# Exercise prompt:
Lines in the listing below that contain the string "tools" are to be found and copied.
[Opening Available data section]
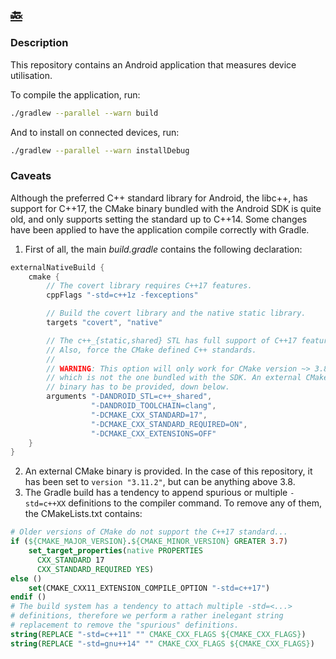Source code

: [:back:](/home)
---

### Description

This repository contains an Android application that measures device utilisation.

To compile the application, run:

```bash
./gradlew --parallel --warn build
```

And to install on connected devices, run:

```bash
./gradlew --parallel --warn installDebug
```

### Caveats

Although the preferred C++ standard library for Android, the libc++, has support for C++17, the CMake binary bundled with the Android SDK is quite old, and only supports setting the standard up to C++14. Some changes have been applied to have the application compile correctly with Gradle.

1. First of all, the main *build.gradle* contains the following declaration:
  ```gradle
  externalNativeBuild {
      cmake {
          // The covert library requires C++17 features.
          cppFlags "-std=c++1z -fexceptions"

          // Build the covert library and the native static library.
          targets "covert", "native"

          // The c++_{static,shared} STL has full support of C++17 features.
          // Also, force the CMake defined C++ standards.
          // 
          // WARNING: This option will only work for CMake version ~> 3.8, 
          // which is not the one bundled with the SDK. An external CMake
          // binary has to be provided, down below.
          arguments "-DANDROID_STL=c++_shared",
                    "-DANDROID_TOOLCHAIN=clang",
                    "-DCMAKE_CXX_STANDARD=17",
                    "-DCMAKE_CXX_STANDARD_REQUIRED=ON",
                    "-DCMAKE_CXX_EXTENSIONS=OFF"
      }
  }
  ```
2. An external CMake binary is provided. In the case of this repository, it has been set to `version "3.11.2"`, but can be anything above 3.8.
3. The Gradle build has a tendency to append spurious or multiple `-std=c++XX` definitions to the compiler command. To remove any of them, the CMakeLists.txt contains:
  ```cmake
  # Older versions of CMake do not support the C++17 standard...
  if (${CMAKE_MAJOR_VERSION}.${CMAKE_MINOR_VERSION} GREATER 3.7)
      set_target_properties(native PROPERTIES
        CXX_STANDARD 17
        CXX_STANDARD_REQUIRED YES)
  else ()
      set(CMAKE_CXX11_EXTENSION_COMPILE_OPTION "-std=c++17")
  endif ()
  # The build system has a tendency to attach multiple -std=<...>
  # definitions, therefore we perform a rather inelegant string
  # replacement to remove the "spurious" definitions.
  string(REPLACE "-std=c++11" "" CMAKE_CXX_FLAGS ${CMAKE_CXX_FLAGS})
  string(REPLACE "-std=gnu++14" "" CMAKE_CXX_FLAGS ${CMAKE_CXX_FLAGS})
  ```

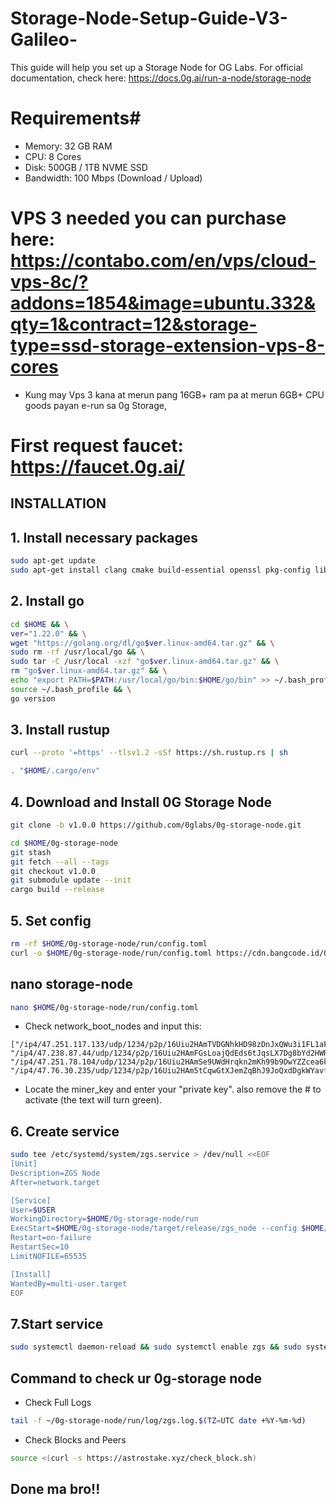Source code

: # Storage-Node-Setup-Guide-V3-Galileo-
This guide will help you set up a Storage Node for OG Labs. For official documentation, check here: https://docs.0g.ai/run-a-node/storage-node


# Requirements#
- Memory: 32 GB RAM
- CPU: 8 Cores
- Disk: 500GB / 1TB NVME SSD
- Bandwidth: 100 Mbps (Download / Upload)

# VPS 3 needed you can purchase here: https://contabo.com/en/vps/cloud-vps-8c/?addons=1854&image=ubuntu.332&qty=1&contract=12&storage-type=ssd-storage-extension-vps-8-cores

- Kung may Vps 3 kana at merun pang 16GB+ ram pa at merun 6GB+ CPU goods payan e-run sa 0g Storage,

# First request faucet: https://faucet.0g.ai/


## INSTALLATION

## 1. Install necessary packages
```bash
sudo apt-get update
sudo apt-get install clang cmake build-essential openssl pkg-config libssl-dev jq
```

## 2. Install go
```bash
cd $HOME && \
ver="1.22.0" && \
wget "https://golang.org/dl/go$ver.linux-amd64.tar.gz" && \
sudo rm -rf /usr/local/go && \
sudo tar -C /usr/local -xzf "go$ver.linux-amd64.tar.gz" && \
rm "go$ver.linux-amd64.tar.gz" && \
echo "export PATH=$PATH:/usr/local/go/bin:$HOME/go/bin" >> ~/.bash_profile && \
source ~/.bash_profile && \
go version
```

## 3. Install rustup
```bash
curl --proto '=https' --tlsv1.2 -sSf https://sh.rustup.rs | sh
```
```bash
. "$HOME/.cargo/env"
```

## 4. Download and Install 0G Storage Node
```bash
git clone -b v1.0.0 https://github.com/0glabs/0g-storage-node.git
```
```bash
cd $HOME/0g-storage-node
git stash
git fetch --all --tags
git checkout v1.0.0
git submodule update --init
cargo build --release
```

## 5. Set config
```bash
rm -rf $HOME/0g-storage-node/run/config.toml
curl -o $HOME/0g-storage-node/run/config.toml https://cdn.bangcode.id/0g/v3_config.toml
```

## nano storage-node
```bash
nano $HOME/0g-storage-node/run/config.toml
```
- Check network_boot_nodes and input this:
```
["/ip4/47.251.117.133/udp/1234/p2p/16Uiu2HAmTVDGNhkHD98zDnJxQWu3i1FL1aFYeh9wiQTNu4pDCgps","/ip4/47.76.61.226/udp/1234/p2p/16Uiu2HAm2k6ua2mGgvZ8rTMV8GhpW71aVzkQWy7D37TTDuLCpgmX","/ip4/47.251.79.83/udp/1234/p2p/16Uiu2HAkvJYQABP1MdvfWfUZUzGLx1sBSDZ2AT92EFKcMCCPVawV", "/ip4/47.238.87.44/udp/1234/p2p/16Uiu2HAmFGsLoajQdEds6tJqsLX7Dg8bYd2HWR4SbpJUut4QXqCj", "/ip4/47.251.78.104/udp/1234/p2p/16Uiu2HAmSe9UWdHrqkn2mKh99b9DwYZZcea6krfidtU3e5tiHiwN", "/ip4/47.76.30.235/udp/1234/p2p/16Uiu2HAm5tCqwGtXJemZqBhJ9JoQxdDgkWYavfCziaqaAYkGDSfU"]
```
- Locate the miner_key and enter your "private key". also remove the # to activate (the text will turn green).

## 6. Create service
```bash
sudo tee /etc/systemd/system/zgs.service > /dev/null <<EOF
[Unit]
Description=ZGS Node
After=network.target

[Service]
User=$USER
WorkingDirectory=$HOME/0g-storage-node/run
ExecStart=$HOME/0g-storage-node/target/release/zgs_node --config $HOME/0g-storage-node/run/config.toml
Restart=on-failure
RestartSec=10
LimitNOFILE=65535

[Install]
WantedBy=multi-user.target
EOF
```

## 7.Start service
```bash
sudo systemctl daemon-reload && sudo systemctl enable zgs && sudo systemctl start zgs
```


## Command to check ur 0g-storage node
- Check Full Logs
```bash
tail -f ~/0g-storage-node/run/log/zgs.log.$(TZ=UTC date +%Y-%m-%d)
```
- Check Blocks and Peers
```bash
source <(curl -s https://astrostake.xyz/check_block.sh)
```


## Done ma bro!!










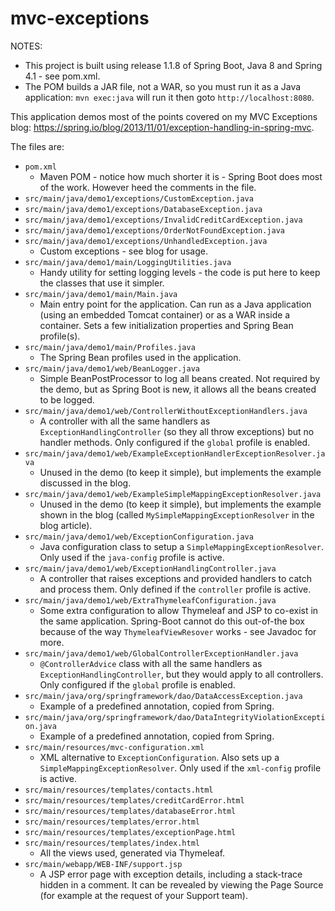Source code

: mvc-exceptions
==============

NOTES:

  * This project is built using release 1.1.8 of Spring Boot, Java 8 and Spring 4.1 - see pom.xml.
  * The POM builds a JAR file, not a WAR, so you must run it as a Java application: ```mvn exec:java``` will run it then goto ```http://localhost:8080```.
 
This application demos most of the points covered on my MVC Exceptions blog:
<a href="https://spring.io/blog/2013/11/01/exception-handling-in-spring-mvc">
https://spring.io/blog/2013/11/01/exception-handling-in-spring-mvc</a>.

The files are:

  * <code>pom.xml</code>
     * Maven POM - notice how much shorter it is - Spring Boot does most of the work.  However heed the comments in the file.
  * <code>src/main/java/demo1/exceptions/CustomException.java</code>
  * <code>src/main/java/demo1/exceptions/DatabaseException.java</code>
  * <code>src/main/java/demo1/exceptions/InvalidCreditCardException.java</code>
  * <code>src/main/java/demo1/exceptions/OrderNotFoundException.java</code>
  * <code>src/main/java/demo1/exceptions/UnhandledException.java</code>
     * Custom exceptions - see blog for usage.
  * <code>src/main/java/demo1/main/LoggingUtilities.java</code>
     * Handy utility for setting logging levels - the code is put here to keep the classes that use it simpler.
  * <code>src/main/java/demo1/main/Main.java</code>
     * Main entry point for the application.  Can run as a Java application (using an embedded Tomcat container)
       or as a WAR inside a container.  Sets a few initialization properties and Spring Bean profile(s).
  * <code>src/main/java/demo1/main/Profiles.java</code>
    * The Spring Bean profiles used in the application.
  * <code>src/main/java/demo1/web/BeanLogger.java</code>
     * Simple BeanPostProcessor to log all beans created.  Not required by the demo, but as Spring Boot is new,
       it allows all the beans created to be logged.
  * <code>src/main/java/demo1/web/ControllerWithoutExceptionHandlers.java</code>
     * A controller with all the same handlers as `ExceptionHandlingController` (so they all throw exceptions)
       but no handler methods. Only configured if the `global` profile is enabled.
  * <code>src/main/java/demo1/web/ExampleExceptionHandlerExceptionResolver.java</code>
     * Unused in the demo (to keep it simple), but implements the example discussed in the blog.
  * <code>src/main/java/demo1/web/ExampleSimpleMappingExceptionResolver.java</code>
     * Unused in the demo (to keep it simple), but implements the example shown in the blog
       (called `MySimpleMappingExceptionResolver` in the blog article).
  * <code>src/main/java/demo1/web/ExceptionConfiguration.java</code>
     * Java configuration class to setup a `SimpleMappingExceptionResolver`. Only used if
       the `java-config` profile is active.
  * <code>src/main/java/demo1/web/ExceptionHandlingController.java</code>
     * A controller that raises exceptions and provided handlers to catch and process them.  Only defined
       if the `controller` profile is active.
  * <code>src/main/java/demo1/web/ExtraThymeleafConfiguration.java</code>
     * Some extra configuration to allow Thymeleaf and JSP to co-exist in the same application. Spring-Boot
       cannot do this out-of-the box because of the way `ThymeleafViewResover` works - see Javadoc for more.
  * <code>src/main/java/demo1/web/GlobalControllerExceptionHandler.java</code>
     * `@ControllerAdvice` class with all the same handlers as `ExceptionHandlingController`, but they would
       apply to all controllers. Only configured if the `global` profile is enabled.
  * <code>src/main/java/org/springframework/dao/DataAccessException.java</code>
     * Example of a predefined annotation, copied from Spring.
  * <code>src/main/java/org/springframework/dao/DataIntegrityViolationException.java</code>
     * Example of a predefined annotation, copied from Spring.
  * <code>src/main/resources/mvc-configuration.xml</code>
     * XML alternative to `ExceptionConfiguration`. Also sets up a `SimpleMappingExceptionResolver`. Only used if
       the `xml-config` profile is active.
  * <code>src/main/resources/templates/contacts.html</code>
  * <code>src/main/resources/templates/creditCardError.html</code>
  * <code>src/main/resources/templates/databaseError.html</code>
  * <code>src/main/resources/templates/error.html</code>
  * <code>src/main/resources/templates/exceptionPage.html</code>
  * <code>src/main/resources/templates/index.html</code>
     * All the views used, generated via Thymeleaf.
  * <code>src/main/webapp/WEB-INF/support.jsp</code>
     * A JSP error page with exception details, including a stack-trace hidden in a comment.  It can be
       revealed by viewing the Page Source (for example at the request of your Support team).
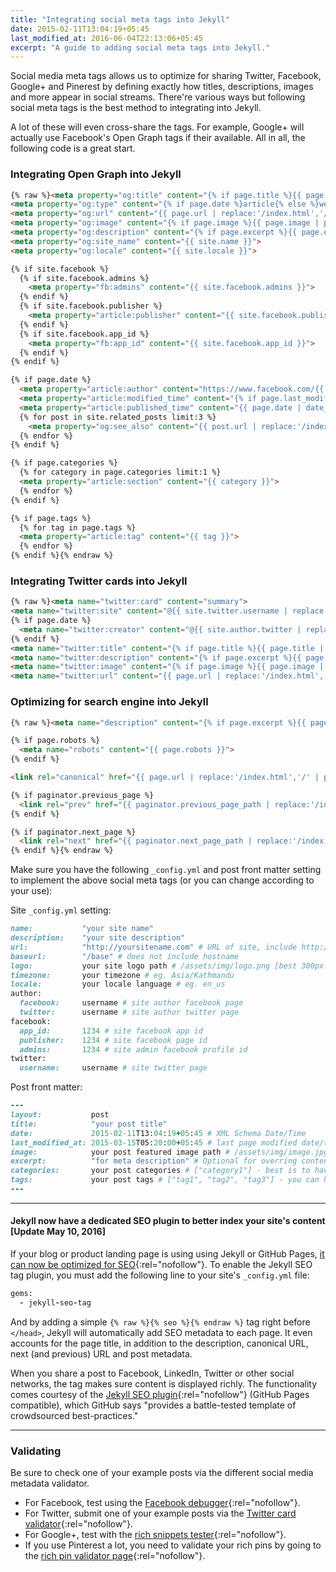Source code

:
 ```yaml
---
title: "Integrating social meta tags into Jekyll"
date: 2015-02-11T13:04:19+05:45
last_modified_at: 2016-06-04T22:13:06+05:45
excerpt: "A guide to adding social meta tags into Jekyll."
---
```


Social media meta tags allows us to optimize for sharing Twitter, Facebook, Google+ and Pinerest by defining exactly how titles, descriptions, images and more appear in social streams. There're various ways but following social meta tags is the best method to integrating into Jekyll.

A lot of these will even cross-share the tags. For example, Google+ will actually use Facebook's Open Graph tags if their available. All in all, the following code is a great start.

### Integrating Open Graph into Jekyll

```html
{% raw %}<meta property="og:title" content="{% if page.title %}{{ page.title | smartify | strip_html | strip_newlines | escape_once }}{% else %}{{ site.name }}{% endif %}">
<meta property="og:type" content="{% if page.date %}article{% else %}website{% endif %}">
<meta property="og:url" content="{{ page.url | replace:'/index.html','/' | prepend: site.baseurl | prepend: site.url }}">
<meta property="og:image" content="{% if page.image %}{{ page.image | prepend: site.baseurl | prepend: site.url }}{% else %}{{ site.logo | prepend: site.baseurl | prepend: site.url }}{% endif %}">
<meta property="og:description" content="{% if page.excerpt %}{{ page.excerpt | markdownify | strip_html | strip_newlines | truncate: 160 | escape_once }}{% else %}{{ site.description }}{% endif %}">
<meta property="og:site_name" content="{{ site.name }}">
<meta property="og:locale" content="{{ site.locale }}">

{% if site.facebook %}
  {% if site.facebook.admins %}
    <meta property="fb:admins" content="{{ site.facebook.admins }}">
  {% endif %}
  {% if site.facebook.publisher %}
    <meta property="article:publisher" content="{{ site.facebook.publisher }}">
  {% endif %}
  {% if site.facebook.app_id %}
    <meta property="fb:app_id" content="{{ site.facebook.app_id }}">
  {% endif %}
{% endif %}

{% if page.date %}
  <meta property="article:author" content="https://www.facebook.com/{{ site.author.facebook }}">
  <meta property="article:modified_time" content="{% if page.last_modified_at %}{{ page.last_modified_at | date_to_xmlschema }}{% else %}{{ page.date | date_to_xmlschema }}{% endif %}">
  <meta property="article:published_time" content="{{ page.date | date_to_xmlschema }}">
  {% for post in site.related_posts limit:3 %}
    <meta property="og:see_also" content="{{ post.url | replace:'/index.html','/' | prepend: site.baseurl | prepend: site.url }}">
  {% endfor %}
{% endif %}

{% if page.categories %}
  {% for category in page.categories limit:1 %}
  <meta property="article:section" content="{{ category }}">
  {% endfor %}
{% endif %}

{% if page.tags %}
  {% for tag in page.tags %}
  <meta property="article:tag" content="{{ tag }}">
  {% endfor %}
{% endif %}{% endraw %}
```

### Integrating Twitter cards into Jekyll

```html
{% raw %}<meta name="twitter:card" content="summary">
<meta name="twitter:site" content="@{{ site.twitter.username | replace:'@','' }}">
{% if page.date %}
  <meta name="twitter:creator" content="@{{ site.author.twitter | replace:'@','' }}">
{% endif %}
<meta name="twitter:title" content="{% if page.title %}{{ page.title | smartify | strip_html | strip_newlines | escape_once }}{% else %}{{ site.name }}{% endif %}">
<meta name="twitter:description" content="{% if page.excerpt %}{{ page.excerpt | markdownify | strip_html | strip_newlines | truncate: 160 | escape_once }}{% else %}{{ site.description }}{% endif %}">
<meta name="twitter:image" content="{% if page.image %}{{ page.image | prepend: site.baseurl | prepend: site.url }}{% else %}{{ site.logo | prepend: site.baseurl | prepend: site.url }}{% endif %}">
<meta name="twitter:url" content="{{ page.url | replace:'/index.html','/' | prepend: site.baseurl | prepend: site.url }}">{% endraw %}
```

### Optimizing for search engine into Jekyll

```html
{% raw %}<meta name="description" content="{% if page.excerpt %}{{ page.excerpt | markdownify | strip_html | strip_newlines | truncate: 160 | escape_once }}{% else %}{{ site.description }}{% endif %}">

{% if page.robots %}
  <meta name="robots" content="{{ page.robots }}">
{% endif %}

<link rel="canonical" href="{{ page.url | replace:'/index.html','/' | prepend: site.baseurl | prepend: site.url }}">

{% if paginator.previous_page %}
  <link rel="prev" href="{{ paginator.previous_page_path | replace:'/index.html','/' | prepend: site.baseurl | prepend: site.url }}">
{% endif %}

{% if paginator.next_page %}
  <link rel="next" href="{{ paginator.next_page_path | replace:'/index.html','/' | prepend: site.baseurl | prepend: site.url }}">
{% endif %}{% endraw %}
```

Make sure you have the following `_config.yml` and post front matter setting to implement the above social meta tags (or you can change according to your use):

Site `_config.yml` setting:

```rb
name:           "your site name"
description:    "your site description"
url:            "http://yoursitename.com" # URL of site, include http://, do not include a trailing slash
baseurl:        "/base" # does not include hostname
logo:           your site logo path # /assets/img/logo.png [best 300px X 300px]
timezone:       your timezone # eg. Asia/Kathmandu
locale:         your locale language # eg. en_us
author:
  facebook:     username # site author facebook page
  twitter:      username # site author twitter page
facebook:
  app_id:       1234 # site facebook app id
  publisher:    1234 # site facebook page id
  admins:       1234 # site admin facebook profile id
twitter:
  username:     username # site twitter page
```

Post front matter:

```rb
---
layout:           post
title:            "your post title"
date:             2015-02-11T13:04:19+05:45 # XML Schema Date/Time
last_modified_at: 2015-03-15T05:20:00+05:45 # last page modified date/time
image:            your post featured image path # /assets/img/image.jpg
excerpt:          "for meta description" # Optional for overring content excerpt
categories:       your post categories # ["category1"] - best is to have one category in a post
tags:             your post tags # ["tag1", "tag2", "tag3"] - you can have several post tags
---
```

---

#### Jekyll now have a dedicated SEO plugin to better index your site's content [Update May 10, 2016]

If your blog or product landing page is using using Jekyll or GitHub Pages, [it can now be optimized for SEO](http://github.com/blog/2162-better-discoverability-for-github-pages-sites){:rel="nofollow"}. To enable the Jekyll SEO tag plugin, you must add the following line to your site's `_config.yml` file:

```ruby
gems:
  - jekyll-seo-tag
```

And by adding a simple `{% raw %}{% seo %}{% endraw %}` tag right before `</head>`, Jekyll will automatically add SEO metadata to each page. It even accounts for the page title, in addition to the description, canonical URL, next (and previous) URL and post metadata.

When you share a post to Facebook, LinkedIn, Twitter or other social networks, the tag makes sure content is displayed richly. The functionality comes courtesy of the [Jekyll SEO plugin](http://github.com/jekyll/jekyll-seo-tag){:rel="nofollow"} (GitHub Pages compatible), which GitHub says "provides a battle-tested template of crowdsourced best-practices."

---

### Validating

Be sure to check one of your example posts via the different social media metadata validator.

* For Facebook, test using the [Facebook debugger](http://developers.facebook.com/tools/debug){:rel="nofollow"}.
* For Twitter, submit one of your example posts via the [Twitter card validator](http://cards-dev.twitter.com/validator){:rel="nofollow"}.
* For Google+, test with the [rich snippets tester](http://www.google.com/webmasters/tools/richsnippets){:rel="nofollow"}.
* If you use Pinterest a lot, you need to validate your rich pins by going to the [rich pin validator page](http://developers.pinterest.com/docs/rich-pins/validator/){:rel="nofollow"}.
[Closing Available data section]
# Answer to this exercise:
* For Facebook, test using the [Facebook debugger](http://developers.facebook.com/tools/debug){:rel="nofollow"}.
* For Google+, test with the [rich snippets tester](http://www.google.com/webmasters/tools/richsnippets){:rel="nofollow"}.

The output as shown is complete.